HiveBrain v1.2.0
Get Started
← Back to all entries
snippetpythonMinor

Efficiently filter a large (100gb+) csv file (v2)

Submitted by: @import:stackexchange-codereview··
0
Viewed 0 times
efficientlyfilecsv100gbfilterlarge

Problem

EDIT: This question is followed up by this question.

I'm in the process of filtering some very(!) large files (100gb+): I can't download files with a lower granularity. This is a followup from this question.

The problem is as follows: I need to filter large files that look like the following (3b+ rows).

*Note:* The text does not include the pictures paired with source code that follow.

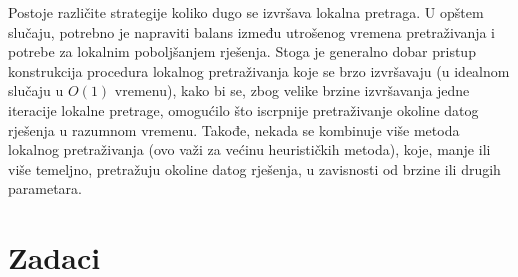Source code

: \documentclass[a4paper, utf8, 11pt, colorlinks]{book}
\theoremstyle{definition}
\begin{document}
Postoje različite strategije koliko dugo se izvršava lokalna pretraga. U opštem slučaju, potrebno je napraviti balans između utrošenog vremena pretraživanja i potrebe za lokalnim poboljšanjem rješenja. Stoga je generalno dobar pristup konstrukcija  procedura lokalnog pretraživanja koje se brzo izvršavaju (u idealnom slučaju u $O(1)$ vremenu), kako bi se, zbog velike brzine izvršavanja jedne iteracije lokalne pretrage, omogućilo što iscrpnije pretraživanje okoline datog rješenja u razumnom vremenu. Takođe, nekada se kombinuje više metoda lokalnog pretraživanja (ovo važi za većinu heurističkih metoda), koje, manje ili više temeljno, pretražuju okoline datog rješenja, u zavisnosti od brzine ili drugih parametara.



\section{Zadaci}
\end{document}
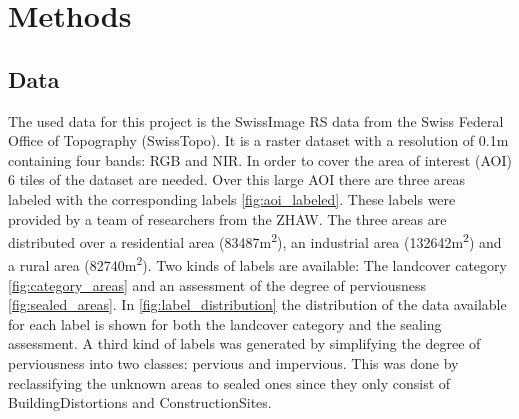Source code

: 

\section{Methods}
\label{methods}

\subsection{Data}%

The used data for this project is the SwissImage RS \autocite{swisstopoSWISSIMAGERS2024}
data from the Swiss Federal Office of Topography (SwissTopo).
It is a raster dataset with a resolution of 0.1m containing four bands: RGB and NIR.
In order to cover the area of interest (AOI) 6 tiles of the dataset are needed.
Over this large AOI there are three areas labeled with the corresponding labels \autoref{fig:aoi_labeled}.
These labels were provided by a team of researchers from the ZHAW. The three
areas are distributed over a residential area (83487m\textsuperscript{2}),
an industrial area (132642m\textsuperscript{2}) and a rural area (82740m\textsuperscript{2}).
Two kinds of labels are available: The landcover category \autoref{fig:category_areas} and an assessment of the 
degree of perviousness \autoref{fig:sealed_areas}. In \autoref{fig:label_distribution} the distribution of
the data available for each label is shown for both the landcover category and the sealing assessment.
A third kind of labels was generated by simplifying the degree of perviousness into two classes: pervious and impervious.
This was done by reclassifying the unknown areas to sealed ones since they only consist of BuildingDistortions and
ConstructionSites.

TIC, Date, Time, Bid, Offer
AAPL, 20090901, 09:45, 145, 145.5 
AAPL, 20090902, 09:45, 145, 145.5
AAPL, 20090903, 09:45, 145, 145.5


I filter based on TICKER+DATE combinations found in an external file. I have, on average, ~ 1200 dates of interest per firm for ~ 700 firms. The large file contains all dates for the firms of interest, for which I want to extract only a few dates of interest. The big files are split by month (2013-01, 2013-02 etc.).

AAPL, 20090902
AAPL, 20090903


A few changes were made since the previous post:

  • I used the CSV module, as was suggested.



  • I write the the rows to be retained to disk after each 5m rows.



  • I iterate over the files using a try except statement.



I'm currently at 6 minutes of processing time for 30 million rows (1% of the file); I tested a few files and it works properly. However, with about 3 billion rows per file, that puts it at ~10 hours for one 120gb file. Seeing as I have about twelve files, I'm very curious whether I can get significant performance improvements by doing things differently.

Any tips are greatly appreciated.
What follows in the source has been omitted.